June 09, 2010 –

From left: Baldi, Lopes and Li
Pierre Baldi, Crista Lopes and Chen Li, CALIT2-affiliated professors in the Donald Bren School of Information and Computer Sciences, have notched notable accomplishments recently.
The Italian Neural Network Society awarded Baldi, Chancellor’s Professor of Computer Science and director of the Institute for Genomics and Bioinformatics, the 2010 Eduardo R. Caianiello Prize for Scientific Contributions to the Field of Neural Networks.
The prize, named for late Italian physicist Eduardo Caianiello, is awarded for significant contributions to the field of neural networks – circuits of biological or artificial neurons that can be used to build artificial intelligence systems.

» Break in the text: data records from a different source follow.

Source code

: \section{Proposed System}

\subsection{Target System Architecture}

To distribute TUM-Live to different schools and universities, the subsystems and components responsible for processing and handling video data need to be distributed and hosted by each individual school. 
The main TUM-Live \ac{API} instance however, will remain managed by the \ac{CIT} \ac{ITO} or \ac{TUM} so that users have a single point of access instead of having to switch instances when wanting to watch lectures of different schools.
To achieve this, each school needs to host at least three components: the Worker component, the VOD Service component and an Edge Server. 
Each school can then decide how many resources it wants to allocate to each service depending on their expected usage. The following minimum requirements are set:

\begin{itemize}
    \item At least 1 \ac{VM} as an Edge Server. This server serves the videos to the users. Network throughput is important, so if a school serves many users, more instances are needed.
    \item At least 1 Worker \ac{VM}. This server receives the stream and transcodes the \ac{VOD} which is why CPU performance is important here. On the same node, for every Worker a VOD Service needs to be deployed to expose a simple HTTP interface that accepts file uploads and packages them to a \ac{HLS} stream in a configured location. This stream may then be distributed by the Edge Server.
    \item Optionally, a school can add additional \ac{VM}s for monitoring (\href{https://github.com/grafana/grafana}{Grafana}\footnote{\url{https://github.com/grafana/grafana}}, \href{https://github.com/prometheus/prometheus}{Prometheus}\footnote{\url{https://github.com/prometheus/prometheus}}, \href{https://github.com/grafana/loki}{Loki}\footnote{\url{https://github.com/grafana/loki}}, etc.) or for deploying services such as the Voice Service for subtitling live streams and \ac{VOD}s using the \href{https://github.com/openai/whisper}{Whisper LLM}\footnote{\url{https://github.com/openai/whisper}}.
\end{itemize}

Caianiello was a pioneer in the field and founder of the Italian Institute for Advanced Studies.
Baldi studies intelligence in natural and artificial systems. His current projects include developing machine learning and other statistical approaches for AI and large-scale data mining, developing chemistry expert systems, predicting protein properties, comparing genomes and understanding gene regulation, and computationally screening and designing new drugs and chemical interactions.

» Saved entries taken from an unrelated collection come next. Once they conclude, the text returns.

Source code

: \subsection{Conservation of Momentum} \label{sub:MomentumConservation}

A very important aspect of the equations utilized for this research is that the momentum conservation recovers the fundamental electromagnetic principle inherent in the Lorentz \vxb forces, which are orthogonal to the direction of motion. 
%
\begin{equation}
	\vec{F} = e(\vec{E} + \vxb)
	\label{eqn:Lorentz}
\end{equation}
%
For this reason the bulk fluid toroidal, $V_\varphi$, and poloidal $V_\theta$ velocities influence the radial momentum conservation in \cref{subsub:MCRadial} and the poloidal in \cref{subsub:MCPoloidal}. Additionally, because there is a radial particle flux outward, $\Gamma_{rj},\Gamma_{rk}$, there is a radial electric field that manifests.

Lopes, informatics associate professor, was elected a Senior Member of IEEE, the Institute of Electrical and Electronics Engineers.
IEEE, the world’s leading professional association for the advancement of technology, confers Senior Member status only on approximately eight percent of its members – those who have attained outstanding research accomplishments and performed exceptional service to the scientific community.
Lopes, a co-inventor of “aspect-oriented programming” also conducts research in software engineering, specifically large-scale source code search and analysis, and architectures for massive multi-user systems.
Li, associate professor of computer science, and ICS colleague Xiaohui Xie were awarded a $100,000 grant from Intel to support research on genome compression and direct querying of compressed genomic data. The two researchers are collaborating with China’s Northeastern University.
Genomic data play a large role in the new medical paradigm of personalized medicine, where storage and the ability to search these data sets are critical. Li and Xie are compressing the huge data sets to less than 4 megabytes – small enough to send as an email attachment – without losing any information.
The Intel grant supports their efforts to further optimize their compression algorithms, as well as a new research project focused on querying human genomes.